(Records for the task Opens)
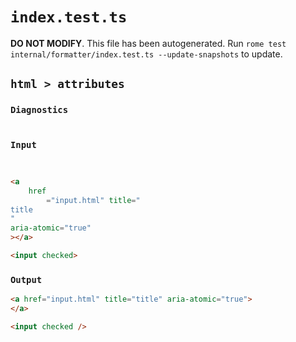 # `index.test.ts`

**DO NOT MODIFY**. This file has been autogenerated. Run `rome test internal/formatter/index.test.ts --update-snapshots` to update.

## `html > attributes`

### `Diagnostics`

```

```

### `Input`

```html


<a
	href
		="input.html" title="
title
"
aria-atomic="true"
></a>

<input checked>

```

### `Output`

```html
<a href="input.html" title="title" aria-atomic="true">
</a>

<input checked />

```
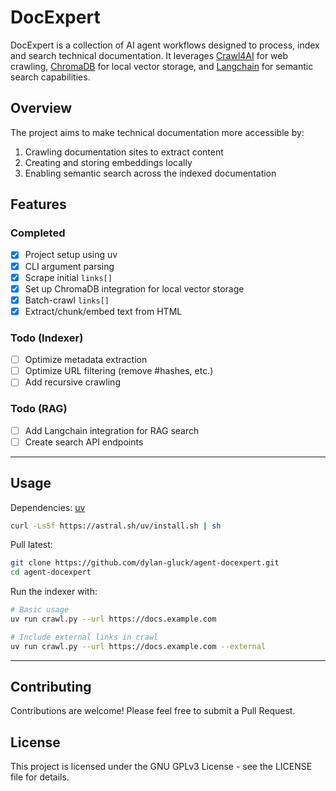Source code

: # DocExpert

DocExpert is a collection of AI agent workflows designed to process, index and search technical documentation. It leverages [Crawl4AI](https://github.com/unclecode/crawl4ai) for web crawling, [ChromaDB](https://github.com/chroma-core/chroma) for local vector storage, and [Langchain](https://github.com/langchain-ai/langchain) for semantic search capabilities.

## Overview

The project aims to make technical documentation more accessible by:
1. Crawling documentation sites to extract content
2. Creating and storing embeddings locally
3. Enabling semantic search across the indexed documentation

## Features

### Completed
- [x] Project setup using uv
- [x] CLI argument parsing
- [x] Scrape initial `links[]`
- [x] Set up ChromaDB integration for local vector storage
- [x] Batch-crawl `links[]`
- [x] Extract/chunk/embed text from HTML

### Todo (Indexer)
- [ ] Optimize metadata extraction
- [ ] Optimize URL filtering (remove #hashes, etc.)
- [ ] Add recursive crawling

### Todo (RAG)
- [ ] Add Langchain integration for RAG search
- [ ] Create search API endpoints

---

## Usage

Dependencies: [uv](https://docs.astral.sh/uv/getting-started/installation/)
```bash
curl -LsSf https://astral.sh/uv/install.sh | sh
```

Pull latest:
```bash
git clone https://github.com/dylan-gluck/agent-docexpert.git
cd agent-docexpert
```

Run the indexer with:
```bash
# Basic usage
uv run crawl.py --url https://docs.example.com

# Include external links in crawl
uv run crawl.py --url https://docs.example.com --external
```

---

## Contributing

Contributions are welcome! Please feel free to submit a Pull Request.

## License

This project is licensed under the GNU GPLv3 License - see the LICENSE file for details.
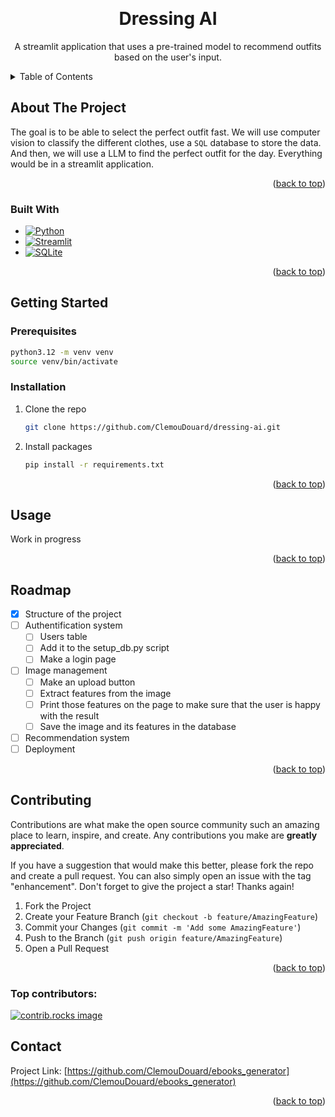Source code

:<!-- Improved compatibility of back to top link: See: https://github.com/othneildrew/Best-README-Template/pull/73 -->
<a id="readme-top"></a>
<!--
*** Thanks for checking out the Best-README-Template. If you have a suggestion
*** that would make this better, please fork the repo and create a pull request
*** or simply open an issue with the tag "enhancement".
*** Don't forget to give the project a star!
*** Thanks again! Now go create something AMAZING! :D
-->



<!-- PROJECT SHIELDS -->
<!--
*** I'm using markdown "reference style" links for readability.
*** Reference links are enclosed in brackets [ ] instead of parentheses ( ).
*** See the bottom of this document for the declaration of the reference variables
*** for contributors-url, forks-url, etc. This is an optional, concise syntax you may use.
*** https://www.markdownguide.org/basic-syntax/#reference-style-links
-->



<!-- PROJECT LOGO -->
<br />
<div align="center">

<h1 align="center">Dressing AI</h1>

  <p align="center">
    A streamlit application that uses a pre-trained model to recommend outfits based on the user's input.
  </p>
</div>



<!-- TABLE OF CONTENTS -->
<details>
  <summary>Table of Contents</summary>
  <ol>
    <li>
      <a href="#about-the-project">About The Project</a>
      <ul>
        <li><a href="#built-with">Built With</a></li>
      </ul>
    </li>
    <li>
      <a href="#getting-started">Getting Started</a>
      <ul>
        <li><a href="#prerequisites">Prerequisites</a></li>
        <li><a href="#installation">Installation</a></li>
      </ul>
    </li>
    <li><a href="#usage">Usage</a></li>
    <li><a href="#roadmap">Roadmap</a></li>
    <li><a href="#contributing">Contributing</a></li>
    <li><a href="#license">License</a></li>
    <li><a href="#contact">Contact</a></li>
    <li><a href="#acknowledgments">Acknowledgments</a></li>
  </ol>
</details>



<!-- ABOUT THE PROJECT -->
## About The Project

The goal is to be able to select the perfect outfit fast. We will use computer vision to classify the different clothes, use a `SQL` database to store the data. And then, we will use a LLM to find the perfect outfit for the day.
Everything would be in a streamlit application.

<p align="right">(<a href="#readme-top">back to top</a>)</p>



### Built With

* [![Python][Python]][Python-url]
* [![Streamlit][Streamlit]][Streamlit-url]
* [![SQLite][SQLite]][SQLite-url]

<p align="right">(<a href="#readme-top">back to top</a>)</p>



<!-- GETTING STARTED -->
## Getting Started

### Prerequisites

  ```sh
  python3.12 -m venv venv
  source venv/bin/activate
  ```

### Installation

1. Clone the repo
   ```sh
   git clone https://github.com/ClemouDouard/dressing-ai.git
   ```
2. Install packages
   ```sh
   pip install -r requirements.txt
   ```

<p align="right">(<a href="#readme-top">back to top</a>)</p>



<!-- USAGE EXAMPLES -->
## Usage

Work in progress

<p align="right">(<a href="#readme-top">back to top</a>)</p>



<!-- ROADMAP -->
## Roadmap

- [x] Structure of the project
- [ ] Authentification system
  - [ ] Users table
  - [ ] Add it to the setup_db.py script
  - [ ] Make a login page
- [ ] Image management
  - [ ] Make an upload button
  - [ ] Extract features from the image
  - [ ] Print those features on the page to make sure that the user is happy with the result
  - [ ] Save the image and its features in the database
- [ ] Recommendation system
- [ ] Deployment

<p align="right">(<a href="#readme-top">back to top</a>)</p>



<!-- CONTRIBUTING -->
## Contributing

Contributions are what make the open source community such an amazing place to learn, inspire, and create. Any contributions you make are **greatly appreciated**.

If you have a suggestion that would make this better, please fork the repo and create a pull request. You can also simply open an issue with the tag "enhancement".
Don't forget to give the project a star! Thanks again!

1. Fork the Project
2. Create your Feature Branch (`git checkout -b feature/AmazingFeature`)
3. Commit your Changes (`git commit -m 'Add some AmazingFeature'`)
4. Push to the Branch (`git push origin feature/AmazingFeature`)
5. Open a Pull Request

<p align="right">(<a href="#readme-top">back to top</a>)</p>

### Top contributors:

<a href="https://github.com/ClemouDouard/ebooks_generator/graphs/contributors">
  <img src="https://contrib.rocks/image?repo=ClemouDouard/ebooks_generator" alt="contrib.rocks image" />
</a>



<!-- CONTACT -->
## Contact

Project Link: [https://github.com/ClemouDouard/ebooks_generator](https://github.com/ClemouDouard/ebooks_generator)

<p align="right">(<a href="#readme-top">back to top</a>)</p>




<!-- MARKDOWN LINKS & IMAGES -->
<!-- https://www.markdownguide.org/basic-syntax/#reference-style-links -->
[contributors-shield]: https://img.shields.io/github/contributors/ClemouDouard/ebooks_generator.svg?style=for-the-badge
[contributors-url]: https://github.com/ClemouDouard/ebooks_generator/graphs/contributors
[forks-shield]: https://img.shields.io/github/forks/ClemouDouard/ebooks_generator.svg?style=for-the-badge
[forks-url]: https://github.com/ClemouDouard/ebooks_generator/network/members
[stars-shield]: https://img.shields.io/github/stars/ClemouDouard/ebooks_generator.svg?style=for-the-badge
[stars-url]: https://github.com/ClemouDouard/ebooks_generator/stargazers
[issues-shield]: https://img.shields.io/github/issues/ClemouDouard/ebooks_generator.svg?style=for-the-badge
[issues-url]: https://github.com/ClemouDouard/ebooks_generator/issues
[license-shield]: https://img.shields.io/github/license/ClemouDouard/ebooks_generator.svg?style=for-the-badge
[license-url]: https://github.com/ClemouDouard/ebooks_generator/blob/master/LICENSE.txt
[linkedin-shield]: https://img.shields.io/badge/-LinkedIn-black.svg?style=for-the-badge&logo=linkedin&colorB=555
[linkedin-url]: https://linkedin.com/in/clementleveque
[product-screenshot]: images/screenshot.png
[Next.js]: https://img.shields.io/badge/next.js-000000?style=for-the-badge&logo=nextdotjs&logoColor=white
[Next-url]: https://nextjs.org/
[React.js]: https://img.shields.io/badge/React-20232A?style=for-the-badge&logo=react&logoColor=61DAFB
[React-url]: https://reactjs.org/
[Vue.js]: https://img.shields.io/badge/Vue.js-35495E?style=for-the-badge&logo=vuedotjs&logoColor=4FC08D
[Vue-url]: https://vuejs.org/
[Angular.io]: https://img.shields.io/badge/Angular-DD0031?style=for-the-badge&logo=angular&logoColor=white
[Angular-url]: https://angular.io/
[Svelte.dev]: https://img.shields.io/badge/Svelte-4A4A55?style=for-the-badge&logo=svelte&logoColor=FF3E00
[Svelte-url]: https://svelte.dev/
[Laravel.com]: https://img.shields.io/badge/Laravel-FF2D20?style=for-the-badge&logo=laravel&logoColor=white
[Laravel-url]: https://laravel.com
[Bootstrap.com]: https://img.shields.io/badge/Bootstrap-563D7C?style=for-the-badge&logo=bootstrap&logoColor=white
[Bootstrap-url]: https://getbootstrap.com
[JQuery.com]: https://img.shields.io/badge/jQuery-0769AD?style=for-the-badge&logo=jquery&logoColor=white
[JQuery-url]: https://jquery.com 
[Streamlit-url]: https://streamlit.io/
[Streamlit]: https://img.shields.io/badge/Streamlit-FF4B4B?style=for-the-badge&logo=Streamlit&logoColor=white
[CrewAI-url]: https://www.crewai.com/
[CrewAI]: https://img.shields.io/badge/CrewAI-000000?style=for-the-badge&logo=CrewAI&logoColor=white
[Mistral-url]: https://mistral.ai/
[Mistral]: https://img.shields.io/badge/Mistral-000000?style=for-the-badge&logo=Mistral&logoColor=white
[Python-url]: https://www.python.org/
[Python]: https://img.shields.io/badge/Python-3776AB?style=for-the-badge&logo=python&logoColor=white
[Matplotlib-url]: https://matplotlib.org/
[Matplotlib]: https://img.shields.io/badge/Matplotlib-11557C?style=for-the-badge&logo=Matplotlib&logoColor=white
[Pandas-url]: https://pandas.pydata.org/
[Pandas]: https://img.shields.io/badge/Pandas-150458?style=for-the-badge&logo=Pandas&logoColor=white
[Plotly-url]: https://plotly.com/
[Plotly]: https://img.shields.io/badge/Plotly-3F4F75?style=for-the-badge&logo=Plotly&logoColor=white
[Seaborn-url]: https://seaborn.pydata.org/
[Seaborn]: https://img.shields.io/badge/Seaborn-3776AB?style=for-the-badge&logo=Seaborn&logoColor=white
[SQLite-url]: https://www.sqlite.org/
[SQLite]: https://img.shields.io/badge/SQLite-003B57?style=for-the-badge&logo=SQLite&logoColor=white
(Records for the task Closes)
— Task instructions —
Look above for the line containing "<!-- MARKDOWN LINKS & IMAGES -->". Output from there through the line containing "[Vue-url]: https://vuejs.org/", exactly and inclusively.

— Reply —
<!-- MARKDOWN LINKS & IMAGES -->
<!-- https://www.markdownguide.org/basic-syntax/#reference-style-links -->
[contributors-shield]: https://img.shields.io/github/contributors/ClemouDouard/ebooks_generator.svg?style=for-the-badge
[contributors-url]: https://github.com/ClemouDouard/ebooks_generator/graphs/contributors
[forks-shield]: https://img.shields.io/github/forks/ClemouDouard/ebooks_generator.svg?style=for-the-badge
[forks-url]: https://github.com/ClemouDouard/ebooks_generator/network/members
[stars-shield]: https://img.shields.io/github/stars/ClemouDouard/ebooks_generator.svg?style=for-the-badge
[stars-url]: https://github.com/ClemouDouard/ebooks_generator/stargazers
[issues-shield]: https://img.shields.io/github/issues/ClemouDouard/ebooks_generator.svg?style=for-the-badge
[issues-url]: https://github.com/ClemouDouard/ebooks_generator/issues
[license-shield]: https://img.shields.io/github/license/ClemouDouard/ebooks_generator.svg?style=for-the-badge
[license-url]: https://github.com/ClemouDouard/ebooks_generator/blob/master/LICENSE.txt
[linkedin-shield]: https://img.shields.io/badge/-LinkedIn-black.svg?style=for-the-badge&logo=linkedin&colorB=555
[linkedin-url]: https://linkedin.com/in/clementleveque
[product-screenshot]: images/screenshot.png
[Next.js]: https://img.shields.io/badge/next.js-000000?style=for-the-badge&logo=nextdotjs&logoColor=white
[Next-url]: https://nextjs.org/
[React.js]: https://img.shields.io/badge/React-20232A?style=for-the-badge&logo=react&logoColor=61DAFB
[React-url]: https://reactjs.org/
[Vue.js]: https://img.shields.io/badge/Vue.js-35495E?style=for-the-badge&logo=vuedotjs&logoColor=4FC08D
[Vue-url]: https://vuejs.org/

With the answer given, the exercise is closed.